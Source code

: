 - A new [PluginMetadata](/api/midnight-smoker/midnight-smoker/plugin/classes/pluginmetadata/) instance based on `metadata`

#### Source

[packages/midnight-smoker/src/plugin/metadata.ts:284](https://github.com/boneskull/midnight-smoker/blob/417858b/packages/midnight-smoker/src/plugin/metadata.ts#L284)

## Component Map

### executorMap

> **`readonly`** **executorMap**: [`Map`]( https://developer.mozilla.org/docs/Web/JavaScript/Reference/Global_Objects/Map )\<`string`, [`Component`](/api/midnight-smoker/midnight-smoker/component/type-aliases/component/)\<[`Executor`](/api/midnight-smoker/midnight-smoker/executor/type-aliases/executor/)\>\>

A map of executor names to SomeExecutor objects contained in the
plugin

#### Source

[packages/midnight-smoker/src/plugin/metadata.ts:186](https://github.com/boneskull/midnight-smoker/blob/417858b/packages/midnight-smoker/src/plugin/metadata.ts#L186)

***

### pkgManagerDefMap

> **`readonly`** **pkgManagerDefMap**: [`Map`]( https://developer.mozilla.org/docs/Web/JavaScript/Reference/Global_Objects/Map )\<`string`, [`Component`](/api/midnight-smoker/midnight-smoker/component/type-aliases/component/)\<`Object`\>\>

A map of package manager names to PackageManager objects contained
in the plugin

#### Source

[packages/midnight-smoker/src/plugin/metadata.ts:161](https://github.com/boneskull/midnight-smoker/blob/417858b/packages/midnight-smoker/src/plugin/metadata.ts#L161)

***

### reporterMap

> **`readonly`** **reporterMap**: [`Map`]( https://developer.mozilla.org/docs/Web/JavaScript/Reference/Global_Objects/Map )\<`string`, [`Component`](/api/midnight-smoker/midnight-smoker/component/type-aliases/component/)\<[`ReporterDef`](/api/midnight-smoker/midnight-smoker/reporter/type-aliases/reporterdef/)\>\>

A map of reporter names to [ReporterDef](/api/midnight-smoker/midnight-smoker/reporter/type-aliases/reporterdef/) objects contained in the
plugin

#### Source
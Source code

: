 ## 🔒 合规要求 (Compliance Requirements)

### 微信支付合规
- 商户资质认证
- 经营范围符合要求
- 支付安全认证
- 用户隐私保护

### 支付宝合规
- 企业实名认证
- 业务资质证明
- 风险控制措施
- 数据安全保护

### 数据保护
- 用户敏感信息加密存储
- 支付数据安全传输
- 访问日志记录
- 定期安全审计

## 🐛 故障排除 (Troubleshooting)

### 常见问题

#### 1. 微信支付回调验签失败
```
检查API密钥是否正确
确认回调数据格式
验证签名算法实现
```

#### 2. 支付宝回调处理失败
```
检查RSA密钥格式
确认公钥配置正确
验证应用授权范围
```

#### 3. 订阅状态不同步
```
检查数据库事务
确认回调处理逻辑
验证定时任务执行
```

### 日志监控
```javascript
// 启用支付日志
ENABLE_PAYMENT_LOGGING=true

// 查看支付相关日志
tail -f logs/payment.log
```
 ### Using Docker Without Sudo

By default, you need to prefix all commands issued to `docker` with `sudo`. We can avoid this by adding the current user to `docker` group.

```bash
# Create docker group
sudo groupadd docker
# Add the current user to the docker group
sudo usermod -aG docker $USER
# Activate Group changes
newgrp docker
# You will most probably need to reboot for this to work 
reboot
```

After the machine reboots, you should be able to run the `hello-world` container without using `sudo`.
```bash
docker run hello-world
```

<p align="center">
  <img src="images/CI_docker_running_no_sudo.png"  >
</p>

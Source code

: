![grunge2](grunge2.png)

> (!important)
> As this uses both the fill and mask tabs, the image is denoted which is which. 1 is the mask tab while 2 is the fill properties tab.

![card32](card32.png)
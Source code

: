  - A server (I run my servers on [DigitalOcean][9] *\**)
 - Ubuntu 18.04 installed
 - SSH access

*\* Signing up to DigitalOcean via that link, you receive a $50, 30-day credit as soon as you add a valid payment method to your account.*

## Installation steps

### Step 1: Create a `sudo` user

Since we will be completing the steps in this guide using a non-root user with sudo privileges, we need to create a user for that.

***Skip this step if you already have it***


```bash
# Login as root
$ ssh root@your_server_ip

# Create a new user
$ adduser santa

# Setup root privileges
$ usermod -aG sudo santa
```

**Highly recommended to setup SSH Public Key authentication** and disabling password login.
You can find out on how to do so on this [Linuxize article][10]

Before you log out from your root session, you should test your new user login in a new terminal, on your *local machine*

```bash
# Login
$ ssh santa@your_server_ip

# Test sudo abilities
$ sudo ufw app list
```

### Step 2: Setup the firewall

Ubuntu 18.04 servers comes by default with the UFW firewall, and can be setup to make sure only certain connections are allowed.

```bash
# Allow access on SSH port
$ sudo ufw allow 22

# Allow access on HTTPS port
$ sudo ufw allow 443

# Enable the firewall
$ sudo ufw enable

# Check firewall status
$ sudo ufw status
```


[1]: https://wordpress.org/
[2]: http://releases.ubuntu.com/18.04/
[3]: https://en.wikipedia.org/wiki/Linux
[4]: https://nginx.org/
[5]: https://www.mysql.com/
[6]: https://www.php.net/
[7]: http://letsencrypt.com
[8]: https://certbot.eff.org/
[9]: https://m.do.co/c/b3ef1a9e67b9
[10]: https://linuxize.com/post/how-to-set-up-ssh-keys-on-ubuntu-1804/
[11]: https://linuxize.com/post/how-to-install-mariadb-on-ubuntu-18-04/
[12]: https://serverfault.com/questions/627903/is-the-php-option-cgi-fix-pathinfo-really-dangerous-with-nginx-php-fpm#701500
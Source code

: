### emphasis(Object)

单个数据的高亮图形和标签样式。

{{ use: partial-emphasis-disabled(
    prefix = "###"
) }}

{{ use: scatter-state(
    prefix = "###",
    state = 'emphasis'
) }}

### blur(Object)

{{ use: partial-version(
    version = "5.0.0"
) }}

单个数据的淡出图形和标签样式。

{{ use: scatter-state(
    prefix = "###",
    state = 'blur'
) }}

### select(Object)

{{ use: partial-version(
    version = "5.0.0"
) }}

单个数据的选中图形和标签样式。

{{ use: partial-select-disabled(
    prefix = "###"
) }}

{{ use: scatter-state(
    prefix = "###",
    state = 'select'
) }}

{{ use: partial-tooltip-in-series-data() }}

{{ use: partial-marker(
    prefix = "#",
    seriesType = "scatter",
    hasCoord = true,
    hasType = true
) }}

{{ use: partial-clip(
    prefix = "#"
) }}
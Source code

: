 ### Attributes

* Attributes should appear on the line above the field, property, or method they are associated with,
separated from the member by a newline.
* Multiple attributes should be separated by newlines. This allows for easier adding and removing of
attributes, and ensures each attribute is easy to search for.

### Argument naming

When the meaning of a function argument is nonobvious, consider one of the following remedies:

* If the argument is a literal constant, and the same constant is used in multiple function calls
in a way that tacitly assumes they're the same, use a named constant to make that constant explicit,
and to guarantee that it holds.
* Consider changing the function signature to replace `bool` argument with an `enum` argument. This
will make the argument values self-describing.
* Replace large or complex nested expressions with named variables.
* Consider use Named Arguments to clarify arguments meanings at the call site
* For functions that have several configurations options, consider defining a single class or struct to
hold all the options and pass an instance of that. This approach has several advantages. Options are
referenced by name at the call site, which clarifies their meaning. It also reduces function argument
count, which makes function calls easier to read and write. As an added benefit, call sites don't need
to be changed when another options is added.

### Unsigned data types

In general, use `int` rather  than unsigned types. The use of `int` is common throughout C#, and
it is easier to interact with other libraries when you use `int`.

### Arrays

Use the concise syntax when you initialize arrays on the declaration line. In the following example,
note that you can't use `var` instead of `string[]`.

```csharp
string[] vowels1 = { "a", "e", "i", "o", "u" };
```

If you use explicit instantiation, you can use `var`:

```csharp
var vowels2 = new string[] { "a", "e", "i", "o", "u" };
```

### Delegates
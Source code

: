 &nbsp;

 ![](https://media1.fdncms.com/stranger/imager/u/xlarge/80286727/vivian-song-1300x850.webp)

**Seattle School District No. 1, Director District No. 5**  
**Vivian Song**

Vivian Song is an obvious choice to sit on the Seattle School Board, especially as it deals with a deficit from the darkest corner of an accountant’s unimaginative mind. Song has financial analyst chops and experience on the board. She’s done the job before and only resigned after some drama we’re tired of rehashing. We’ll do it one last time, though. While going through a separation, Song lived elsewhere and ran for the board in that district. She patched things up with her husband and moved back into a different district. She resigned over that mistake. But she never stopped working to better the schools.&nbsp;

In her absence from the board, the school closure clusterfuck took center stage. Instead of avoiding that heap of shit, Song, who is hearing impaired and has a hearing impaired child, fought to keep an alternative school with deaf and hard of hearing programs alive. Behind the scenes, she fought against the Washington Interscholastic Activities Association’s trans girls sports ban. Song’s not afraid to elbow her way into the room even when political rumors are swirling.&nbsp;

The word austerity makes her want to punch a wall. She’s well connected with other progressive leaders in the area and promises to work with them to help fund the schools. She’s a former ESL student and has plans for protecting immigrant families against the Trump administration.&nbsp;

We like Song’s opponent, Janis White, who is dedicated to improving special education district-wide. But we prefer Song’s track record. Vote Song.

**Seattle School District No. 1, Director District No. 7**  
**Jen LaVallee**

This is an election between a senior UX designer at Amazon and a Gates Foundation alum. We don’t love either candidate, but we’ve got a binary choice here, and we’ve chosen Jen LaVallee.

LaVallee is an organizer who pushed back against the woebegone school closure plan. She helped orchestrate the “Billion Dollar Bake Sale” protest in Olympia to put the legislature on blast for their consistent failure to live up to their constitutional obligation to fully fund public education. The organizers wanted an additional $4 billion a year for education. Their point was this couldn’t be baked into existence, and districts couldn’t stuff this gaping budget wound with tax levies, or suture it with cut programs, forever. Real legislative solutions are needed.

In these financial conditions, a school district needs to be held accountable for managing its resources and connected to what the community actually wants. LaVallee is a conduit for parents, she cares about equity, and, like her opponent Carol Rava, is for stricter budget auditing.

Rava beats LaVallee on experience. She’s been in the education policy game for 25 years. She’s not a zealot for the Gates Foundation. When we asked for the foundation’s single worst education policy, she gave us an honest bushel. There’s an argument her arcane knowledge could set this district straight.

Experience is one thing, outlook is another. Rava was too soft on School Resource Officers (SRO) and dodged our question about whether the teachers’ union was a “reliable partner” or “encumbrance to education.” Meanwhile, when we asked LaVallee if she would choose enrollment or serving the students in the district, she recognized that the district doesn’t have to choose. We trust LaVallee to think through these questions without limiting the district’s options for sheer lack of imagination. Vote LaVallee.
_ _ _ _ _ _ _
All lines with the word "access" must be located in the data and copied.

 - SSH access
# Allow access on SSH port
# Allow access on HTTPS port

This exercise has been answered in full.